*Exercise prompt*
Lines from the entries below that hold "textbf" form the answer; copy all of them.

┄┄┄┄┄┄┄┄┄┄

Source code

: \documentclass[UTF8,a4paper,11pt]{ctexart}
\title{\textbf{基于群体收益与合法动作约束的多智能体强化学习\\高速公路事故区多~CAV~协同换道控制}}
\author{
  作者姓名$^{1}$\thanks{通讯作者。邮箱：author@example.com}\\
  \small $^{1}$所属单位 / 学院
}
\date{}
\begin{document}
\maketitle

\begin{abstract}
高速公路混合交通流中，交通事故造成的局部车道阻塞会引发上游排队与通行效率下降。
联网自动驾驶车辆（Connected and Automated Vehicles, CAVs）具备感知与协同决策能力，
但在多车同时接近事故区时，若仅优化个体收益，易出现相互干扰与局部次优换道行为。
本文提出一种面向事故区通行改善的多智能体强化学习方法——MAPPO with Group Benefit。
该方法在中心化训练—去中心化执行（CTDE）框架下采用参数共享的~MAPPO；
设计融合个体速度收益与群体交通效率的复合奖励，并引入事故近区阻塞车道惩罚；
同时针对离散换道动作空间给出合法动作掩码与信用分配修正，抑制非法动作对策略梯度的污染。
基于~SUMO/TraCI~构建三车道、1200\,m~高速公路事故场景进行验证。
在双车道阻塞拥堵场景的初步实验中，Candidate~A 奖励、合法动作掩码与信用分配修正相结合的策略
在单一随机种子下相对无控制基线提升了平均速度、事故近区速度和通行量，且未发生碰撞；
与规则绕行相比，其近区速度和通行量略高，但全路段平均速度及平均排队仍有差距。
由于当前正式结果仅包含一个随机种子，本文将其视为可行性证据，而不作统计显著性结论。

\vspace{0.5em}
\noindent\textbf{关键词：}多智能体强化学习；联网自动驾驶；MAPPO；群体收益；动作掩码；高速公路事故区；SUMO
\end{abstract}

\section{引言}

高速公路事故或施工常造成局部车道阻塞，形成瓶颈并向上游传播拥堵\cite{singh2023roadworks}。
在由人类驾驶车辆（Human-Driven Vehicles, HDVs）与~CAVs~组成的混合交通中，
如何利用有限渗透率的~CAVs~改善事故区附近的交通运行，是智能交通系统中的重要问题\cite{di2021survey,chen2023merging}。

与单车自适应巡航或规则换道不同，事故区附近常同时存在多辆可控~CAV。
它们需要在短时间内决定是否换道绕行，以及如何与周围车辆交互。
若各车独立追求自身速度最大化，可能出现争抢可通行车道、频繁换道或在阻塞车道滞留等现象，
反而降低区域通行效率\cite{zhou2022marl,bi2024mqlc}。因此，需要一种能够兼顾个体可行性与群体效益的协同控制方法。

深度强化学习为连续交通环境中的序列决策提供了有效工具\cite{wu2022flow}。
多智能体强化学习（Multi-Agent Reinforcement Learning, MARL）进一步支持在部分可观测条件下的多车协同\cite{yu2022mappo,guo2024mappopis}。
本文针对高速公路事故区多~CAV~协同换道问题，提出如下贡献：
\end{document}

┄┄┄┄┄┄┄┄┄┄

*Answer to the problem*
\title{\textbf{基于群体收益与合法动作约束的多智能体强化学习\\高速公路事故区多~CAV~协同换道控制}}
\noindent\textbf{关键词：}多智能体强化学习；联网自动驾驶；MAPPO；群体收益；动作掩码；高速公路事故区；SUMO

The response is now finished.